Les performances des « hedge funds » et celle des « managed accounts » (comptes gérés) peuvent diverger. Pour quelles raisons ?

Deux éléments importants entrent en ligne de compte. D’abord, les frais supplémentaires payés par l’investisseur. Ensuite, l’écart de performance entre le fonds répliqué et le managed account. Plusieurs choses expliquent cette divergence, et notamment les contraintes d’investissement ou de levier imposées par la plate-forme. Lors d’une étude que nous avions réalisée fin 2008, nous avions constaté que la tracking error médiane était de 3 %, avec pour conséquence un excès de volatilité de 20 % et un rendement inférieur de 15 % pour les comptes gérés. Nous n’avons pas remis à jour notre étude mais les chiffres ne devraient pas être très différents alors que les comptes ségrégués sont toujours soumis aux mêmes contraintes.

Y a-t-il des stratégies plus sensibles à la « tracking error » ?

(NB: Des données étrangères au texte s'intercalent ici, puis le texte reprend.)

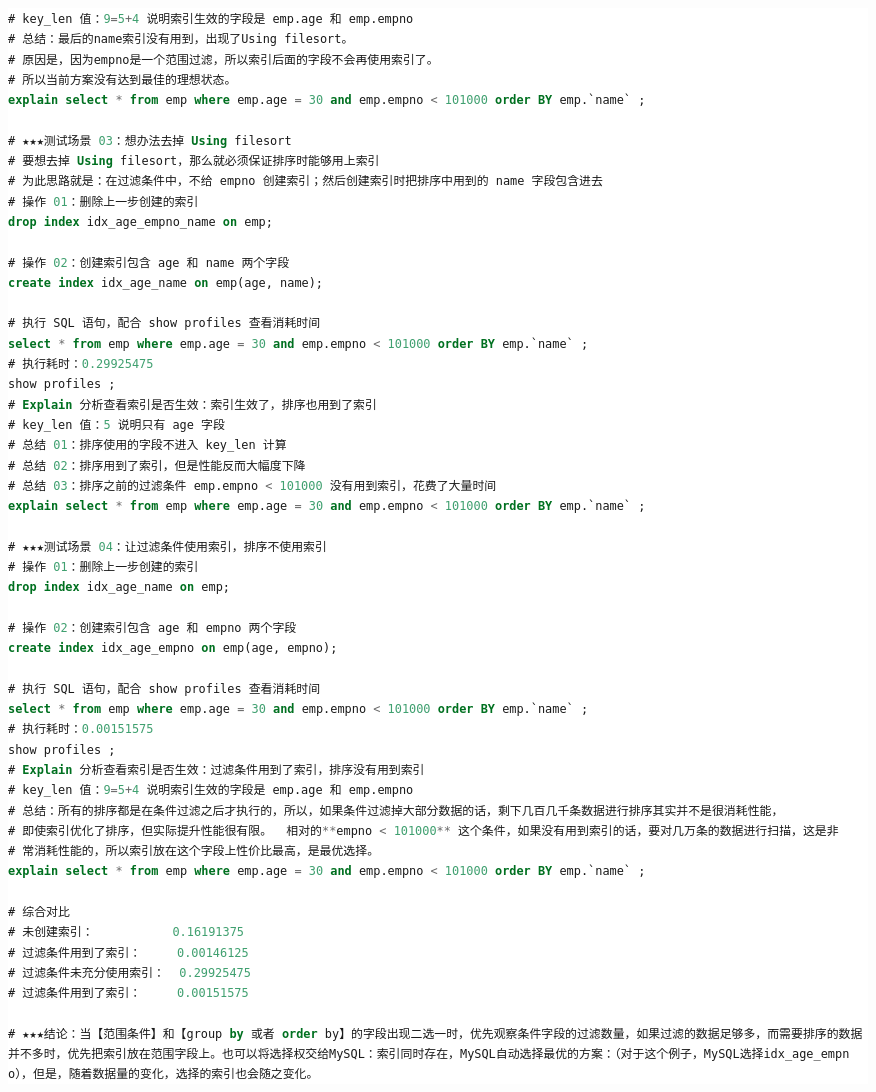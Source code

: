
 ```sql
# key_len 值：9=5+4 说明索引生效的字段是 emp.age 和 emp.empno
# 总结：最后的name索引没有用到，出现了Using filesort。
# 原因是，因为empno是一个范围过滤，所以索引后面的字段不会再使用索引了。
# 所以当前方案没有达到最佳的理想状态。
explain select * from emp where emp.age = 30 and emp.empno < 101000 order BY emp.`name` ;

# ★★★测试场景 03：想办法去掉 Using filesort
# 要想去掉 Using filesort，那么就必须保证排序时能够用上索引
# 为此思路就是：在过滤条件中，不给 empno 创建索引；然后创建索引时把排序中用到的 name 字段包含进去
# 操作 01：删除上一步创建的索引
drop index idx_age_empno_name on emp;

# 操作 02：创建索引包含 age 和 name 两个字段
create index idx_age_name on emp(age, name);

# 执行 SQL 语句，配合 show profiles 查看消耗时间
select * from emp where emp.age = 30 and emp.empno < 101000 order BY emp.`name` ;
# 执行耗时：0.29925475
show profiles ;
# Explain 分析查看索引是否生效：索引生效了，排序也用到了索引
# key_len 值：5 说明只有 age 字段
# 总结 01：排序使用的字段不进入 key_len 计算
# 总结 02：排序用到了索引，但是性能反而大幅度下降
# 总结 03：排序之前的过滤条件 emp.empno < 101000 没有用到索引，花费了大量时间
explain select * from emp where emp.age = 30 and emp.empno < 101000 order BY emp.`name` ;

# ★★★测试场景 04：让过滤条件使用索引，排序不使用索引
# 操作 01：删除上一步创建的索引
drop index idx_age_name on emp;

# 操作 02：创建索引包含 age 和 empno 两个字段
create index idx_age_empno on emp(age, empno);

# 执行 SQL 语句，配合 show profiles 查看消耗时间
select * from emp where emp.age = 30 and emp.empno < 101000 order BY emp.`name` ;
# 执行耗时：0.00151575
show profiles ;
# Explain 分析查看索引是否生效：过滤条件用到了索引，排序没有用到索引
# key_len 值：9=5+4 说明索引生效的字段是 emp.age 和 emp.empno
# 总结：所有的排序都是在条件过滤之后才执行的，所以，如果条件过滤掉大部分数据的话，剩下几百几千条数据进行排序其实并不是很消耗性能，
# 即使索引优化了排序，但实际提升性能很有限。  相对的**empno < 101000** 这个条件，如果没有用到索引的话，要对几万条的数据进行扫描，这是非
# 常消耗性能的，所以索引放在这个字段上性价比最高，是最优选择。
explain select * from emp where emp.age = 30 and emp.empno < 101000 order BY emp.`name` ;

# 综合对比
# 未创建索引：           0.16191375
# 过滤条件用到了索引：     0.00146125
# 过滤条件未充分使用索引：  0.29925475
# 过滤条件用到了索引：     0.00151575

# ★★★结论：当【范围条件】和【group by 或者 order by】的字段出现二选一时，优先观察条件字段的过滤数量，如果过滤的数据足够多，而需要排序的数据并不多时，优先把索引放在范围字段上。也可以将选择权交给MySQL：索引同时存在，MySQL自动选择最优的方案：（对于这个例子，MySQL选择idx_age_empno），但是，随着数据量的变化，选择的索引也会随之变化。
```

Oui. Tout va dépendre de leur complexité et de leur niveau de liquidité. Les stratégies directionnelles utilisant des actifs simples comme les futures pour leurs investissements affichent un différentiel de performance inférieur par rapport aux stratégies de valeur relative. Il s’agit des global macro, des CTA (commodity trading advisors, NDLR) et du long-short actions sur les grandes capitalisations. Leur tracking error médiane était comprise entre 2,3 % et 3 %, contre 6,1 % pour les stratégies relative value (arbitrage de crédit, obligations convertibles, mortgage…). Ces dernières sont les plus affectées par les restrictions d’univers d’investissement et de levier imposées par les comptes gérés.

Ce surcoût peut paraître élevé après une année 2011 difficile pour de nombreux « hedge funds »…

C’est le prix à payer pour s’assurer la sécurité, la liquidité et la transparence offertes par ces plates-formes. Aujourd’hui, cette tracking error n’est plus une surprise pour les investisseurs. Même les fournisseurs de managed accounts mettent en garde leurs clients sur ces écarts. Finalement, le choix va dépendre des besoins de l’investisseur. Dans la période actuelle, certains peuvent vouloir une plus grande flexibilité pour pouvoir couper rapidement leurs positions. De plus, la gestion du risque opérationnel qui est assurée par le fournisseur de comptes gérés doit être rétribuée. Enfin, d’un point de vue réglementaire, notamment pour les compagnies d’assurances dans le cadre de Solvabilité II, les managed accounts peuvent fournir une plus grande transparence via des rapports détaillés et granulaires, ce qui pourrait leur permettre finalement de réduire leurs obligations d’investissement en capital.